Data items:
* * * *

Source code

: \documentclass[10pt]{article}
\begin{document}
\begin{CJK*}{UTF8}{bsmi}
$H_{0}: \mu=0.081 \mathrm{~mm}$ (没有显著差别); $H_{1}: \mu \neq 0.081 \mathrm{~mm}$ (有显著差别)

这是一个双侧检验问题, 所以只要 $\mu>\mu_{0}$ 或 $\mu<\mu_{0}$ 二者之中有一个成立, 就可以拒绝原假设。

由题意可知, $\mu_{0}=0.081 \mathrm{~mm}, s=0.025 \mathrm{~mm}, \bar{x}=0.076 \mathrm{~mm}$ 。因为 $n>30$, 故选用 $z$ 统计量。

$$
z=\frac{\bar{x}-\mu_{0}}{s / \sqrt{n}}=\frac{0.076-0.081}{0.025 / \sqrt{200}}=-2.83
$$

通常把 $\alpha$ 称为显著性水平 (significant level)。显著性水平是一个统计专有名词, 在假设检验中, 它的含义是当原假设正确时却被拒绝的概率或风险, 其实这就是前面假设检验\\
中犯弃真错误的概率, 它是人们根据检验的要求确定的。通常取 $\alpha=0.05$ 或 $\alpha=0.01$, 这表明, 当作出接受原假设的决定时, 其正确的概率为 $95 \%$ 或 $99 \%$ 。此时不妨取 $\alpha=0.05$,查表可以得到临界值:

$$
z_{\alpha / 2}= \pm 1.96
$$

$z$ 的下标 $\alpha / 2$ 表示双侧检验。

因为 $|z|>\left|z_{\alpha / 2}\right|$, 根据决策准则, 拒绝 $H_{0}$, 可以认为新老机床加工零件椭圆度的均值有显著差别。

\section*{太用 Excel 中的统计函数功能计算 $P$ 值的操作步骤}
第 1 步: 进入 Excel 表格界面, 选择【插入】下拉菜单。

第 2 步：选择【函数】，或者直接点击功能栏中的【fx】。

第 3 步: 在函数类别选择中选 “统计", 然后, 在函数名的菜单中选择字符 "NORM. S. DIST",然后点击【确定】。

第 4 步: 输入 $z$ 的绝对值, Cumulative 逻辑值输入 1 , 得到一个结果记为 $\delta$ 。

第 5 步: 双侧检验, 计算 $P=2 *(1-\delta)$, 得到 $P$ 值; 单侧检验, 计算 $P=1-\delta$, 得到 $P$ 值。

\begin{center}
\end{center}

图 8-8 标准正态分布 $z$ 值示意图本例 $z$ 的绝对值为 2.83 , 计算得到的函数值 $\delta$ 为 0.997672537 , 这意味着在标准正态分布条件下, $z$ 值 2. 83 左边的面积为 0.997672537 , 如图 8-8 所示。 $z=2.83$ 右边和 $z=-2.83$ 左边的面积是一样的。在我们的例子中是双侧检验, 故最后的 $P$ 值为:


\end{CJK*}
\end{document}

* * * *

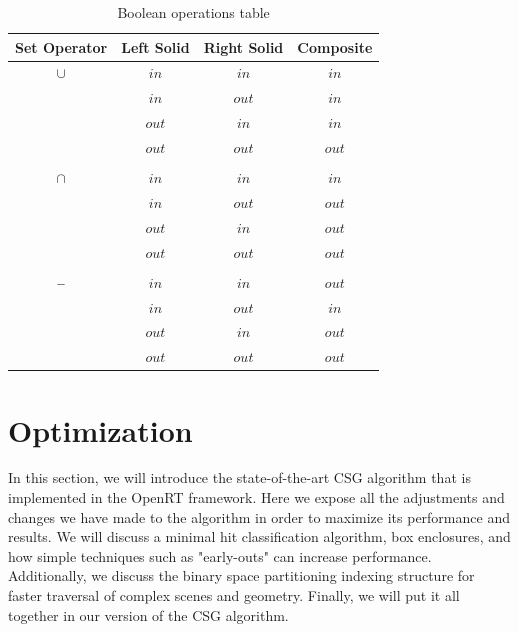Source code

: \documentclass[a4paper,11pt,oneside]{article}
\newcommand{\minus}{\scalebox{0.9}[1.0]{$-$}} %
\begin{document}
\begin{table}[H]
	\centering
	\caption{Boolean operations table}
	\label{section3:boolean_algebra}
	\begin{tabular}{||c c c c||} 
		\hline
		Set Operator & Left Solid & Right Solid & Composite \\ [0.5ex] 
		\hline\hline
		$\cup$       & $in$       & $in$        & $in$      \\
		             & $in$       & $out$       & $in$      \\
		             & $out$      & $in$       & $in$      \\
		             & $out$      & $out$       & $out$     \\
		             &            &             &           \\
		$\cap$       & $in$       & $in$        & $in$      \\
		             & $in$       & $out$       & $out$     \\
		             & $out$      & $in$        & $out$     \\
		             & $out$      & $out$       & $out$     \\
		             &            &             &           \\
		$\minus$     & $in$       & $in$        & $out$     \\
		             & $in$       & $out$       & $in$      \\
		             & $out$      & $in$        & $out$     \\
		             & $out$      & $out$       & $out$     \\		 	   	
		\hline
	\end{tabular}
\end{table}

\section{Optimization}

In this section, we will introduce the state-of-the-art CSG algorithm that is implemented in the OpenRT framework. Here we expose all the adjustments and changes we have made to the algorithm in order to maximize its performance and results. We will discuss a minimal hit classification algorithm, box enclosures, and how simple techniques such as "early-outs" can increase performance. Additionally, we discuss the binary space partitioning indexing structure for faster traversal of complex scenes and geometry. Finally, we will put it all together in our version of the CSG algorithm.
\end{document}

* * * *

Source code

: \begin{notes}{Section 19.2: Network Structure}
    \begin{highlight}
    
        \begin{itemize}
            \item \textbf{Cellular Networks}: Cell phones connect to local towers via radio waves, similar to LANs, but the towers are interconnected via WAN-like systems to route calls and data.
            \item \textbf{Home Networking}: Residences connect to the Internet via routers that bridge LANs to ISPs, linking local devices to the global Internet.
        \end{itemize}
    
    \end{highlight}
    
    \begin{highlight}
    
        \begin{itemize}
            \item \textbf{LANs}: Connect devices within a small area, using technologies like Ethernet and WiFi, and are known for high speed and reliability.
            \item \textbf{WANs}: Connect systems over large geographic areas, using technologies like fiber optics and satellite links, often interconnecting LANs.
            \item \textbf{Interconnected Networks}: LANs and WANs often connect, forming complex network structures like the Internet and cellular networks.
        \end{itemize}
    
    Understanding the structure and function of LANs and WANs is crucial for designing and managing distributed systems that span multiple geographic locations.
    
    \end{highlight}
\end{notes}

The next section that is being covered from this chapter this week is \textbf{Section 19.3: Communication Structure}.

* * * *

Problem description: Every line in the entries above that has the word "article" should be identified and copied.

Response box:
: \documentclass[10pt]{article}
: \documentclass[a4paper,11pt,oneside]{article}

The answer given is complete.